PROMPT -> Transcribe exactly everything in the data below from the line containing "You can also" down to the line containing "Marco Antonio Blanco", both lines included and nothing further.

☆ ☆ ☆

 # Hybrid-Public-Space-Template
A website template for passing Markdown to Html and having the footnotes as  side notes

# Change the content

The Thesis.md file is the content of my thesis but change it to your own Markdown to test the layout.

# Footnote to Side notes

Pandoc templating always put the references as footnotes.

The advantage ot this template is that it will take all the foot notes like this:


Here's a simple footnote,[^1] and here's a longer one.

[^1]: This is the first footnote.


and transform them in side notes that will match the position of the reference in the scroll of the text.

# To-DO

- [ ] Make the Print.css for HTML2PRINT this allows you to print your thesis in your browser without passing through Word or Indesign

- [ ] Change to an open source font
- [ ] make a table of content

☆ ☆ ☆

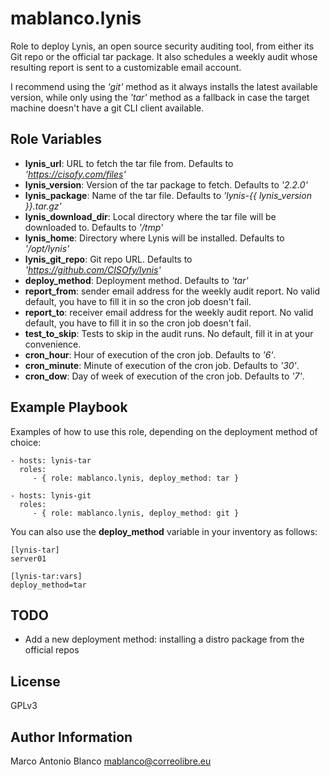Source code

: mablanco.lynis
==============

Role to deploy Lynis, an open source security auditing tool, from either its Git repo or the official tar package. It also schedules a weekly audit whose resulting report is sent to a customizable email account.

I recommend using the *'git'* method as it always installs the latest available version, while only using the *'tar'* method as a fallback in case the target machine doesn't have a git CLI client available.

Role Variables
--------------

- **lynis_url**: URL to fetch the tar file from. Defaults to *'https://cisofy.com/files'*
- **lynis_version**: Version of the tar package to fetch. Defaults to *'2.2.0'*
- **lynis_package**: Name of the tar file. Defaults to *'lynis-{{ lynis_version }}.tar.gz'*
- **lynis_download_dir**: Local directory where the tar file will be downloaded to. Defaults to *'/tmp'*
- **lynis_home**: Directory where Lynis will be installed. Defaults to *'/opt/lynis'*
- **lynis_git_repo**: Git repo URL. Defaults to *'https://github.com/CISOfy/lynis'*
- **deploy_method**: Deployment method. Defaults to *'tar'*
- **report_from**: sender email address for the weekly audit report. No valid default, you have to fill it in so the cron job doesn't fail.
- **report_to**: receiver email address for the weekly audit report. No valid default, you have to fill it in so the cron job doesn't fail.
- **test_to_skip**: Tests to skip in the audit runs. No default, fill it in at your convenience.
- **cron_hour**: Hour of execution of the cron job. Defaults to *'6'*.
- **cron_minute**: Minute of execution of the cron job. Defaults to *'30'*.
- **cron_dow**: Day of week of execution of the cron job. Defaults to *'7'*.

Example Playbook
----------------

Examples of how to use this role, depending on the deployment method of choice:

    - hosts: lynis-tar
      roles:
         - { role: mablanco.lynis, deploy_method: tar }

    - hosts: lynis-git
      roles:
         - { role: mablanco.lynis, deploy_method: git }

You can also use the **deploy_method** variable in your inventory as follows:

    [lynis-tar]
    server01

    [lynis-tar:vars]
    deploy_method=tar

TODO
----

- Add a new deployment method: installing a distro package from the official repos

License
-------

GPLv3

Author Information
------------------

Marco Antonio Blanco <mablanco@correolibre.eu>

☆ ☆ ☆

RESULT ->
You can also use the **deploy_method** variable in your inventory as follows:

    [lynis-tar]
    server01

    [lynis-tar:vars]
    deploy_method=tar

TODO
----

- Add a new deployment method: installing a distro package from the official repos

License
-------

GPLv3

Author Information
------------------

Marco Antonio Blanco <mablanco@correolibre.eu>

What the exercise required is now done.